Like all good Jews, Jesus was a monotheist. He proved it by citing and affirming the Shema, and it has profound relevance to his claims about his identity. Once a scribe asked him, “‘What commandment is the foremost of all?’ Jesus answered, ‘The foremost is, HEAR, O ISRAEL! THE LORD OUR GOD IS ONE LORD’” (Mark 12.28-29; cf. Deuteronomy 6.4). The scribe said, “You have truly stated that HE IS ONE, AND THERE IS NO ONE ELSE BESIDES HIM” (v. 32). Like all Jews, the man understood “one” in the Shema numerically. Jesus did too because he accepted what the scribe said.

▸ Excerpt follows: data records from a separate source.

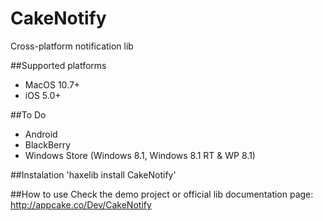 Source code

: CakeNotify
=====================

Cross-platform notification lib

##Supported platforms
 - MacOS 10.7+
 - iOS 5.0+
 
##To Do
 - Android
 - BlackBerry
 - Windows Store (Windows 8.1, Windows 8.1 RT & WP 8.1)

##Instalation
'haxelib install CakeNotify'

##How to use
Check the demo project or official lib documentation page: http://appcake.co/Dev/CakeNotify
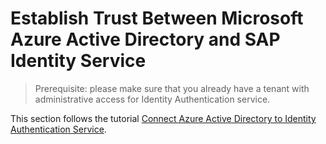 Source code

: # Establish Trust Between Microsoft Azure Active Directory and SAP Identity Service

> Prerequisite: please make sure that you already have a tenant with administrative access for Identity Authentication service.

This section follows the tutorial [Connect Azure Active Directory to Identity Authentication Service](https://developers.sap.com/tutorials/cp-ias-azure-ad.html).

Traditionalists admit that most biblical support they offer for asserting that Jesus claimed to be God represents no more than implication. An example is Jesus claiming certain prerogatives which these traditionalists, and Jews in Jesus’ time, believed belong only to God, such as, the authority to raise the dead and forgive and judge sin. Yet Jesus made it clear that such prerogatives did not belong to him inherently by nature but that God had given them to him (Matthew 28.18; John 5.21-27). So, in affirming such authority Jesus indicated that he was dependent upon God. Yet classical theism, which traditionalists accept, requires that God, being self-subsistent, depends on no one.
What did Jesus claim about his identity? His favorite title he applied to himself was “the Son of Man,” which alludes to “One like a Son of Man” in Daniel 7.13. Contrary to some modern scholars, it does not depict a divine figure but a literal man who receives a kingdom in heaven that will consist of human beings from every language and nation (v.14). Thus, he is the man for all peoples. Jesus integrated this figure with others in the Old Testament (OT), such as the Servant (Isaiah 42—53) and the Messiah.
Jesus did not go around broadcasting that he was the Messiah. Jews were right; that role will include overthrowing Israel’s enemies and making it the greatest nation on earth. Jesus explained that he must suffer first (Luke 24.6-7, 44-46). So, he imposed a messianic secret, commanding people and demons not to divulge that he was the Messiah, sometimes saying they could do so after his resurrection (Matthew 16.20; 17.9).
Occasionally, Jesus’ disciples told him privately that he was the Messiah, and a few times they included the title “the Son of God” (Matthew 16.16; John 1.49; 11.27). Jesus accepted both designations. Most Christians have believed that the latter indicates that Jesus was God, but nothing in the NT verifies this. Instead, Jews believed, and the OT affirms, that the Son of God referred to a very pious man greatly favored by God. This seems to be verified by the heavenly voice at Jesus’ baptism and transfiguration, which said, “This is My beloved Son, with whom I am well pleased” (Matthew 3.17; 17.5).
Jesus also accepted that his disciples called him “Lord.” They only meant by it that he was their Master because they had placed themselves under his authority (John 11.28; 13.13). But some Christian scholars have asserted that Jesus being Lord indicates that he is God because the Jews substituted “Lord” (kurios) for God’s name, YHWH, in the Septuagint (LXX)—the 3rd century BCE Greek translation of the Jewish Bible. But it is now confirmed that such extant LXX copies were not made by Jews but Christians. Regardless, using such means of circumlocution for God’s name proves nothing.
Some Christians insist that Jesus’ “I am” sayings in the Gospel of John, especially those without a predicate, allude to Yahweh’s “I AM” saying he uttered to Moses at the burning bush incident, recorded in Exodus 3.14, and therefore represents a claim to be Yahweh. Not at all; when Jesus said “I am,” he explained he meant what he had “been saying … from the beginning,” that he was the Son of Man (John 8.24-25, 28).
In sum, Jesus never claimed to be God; rather, he distinguished himself from God.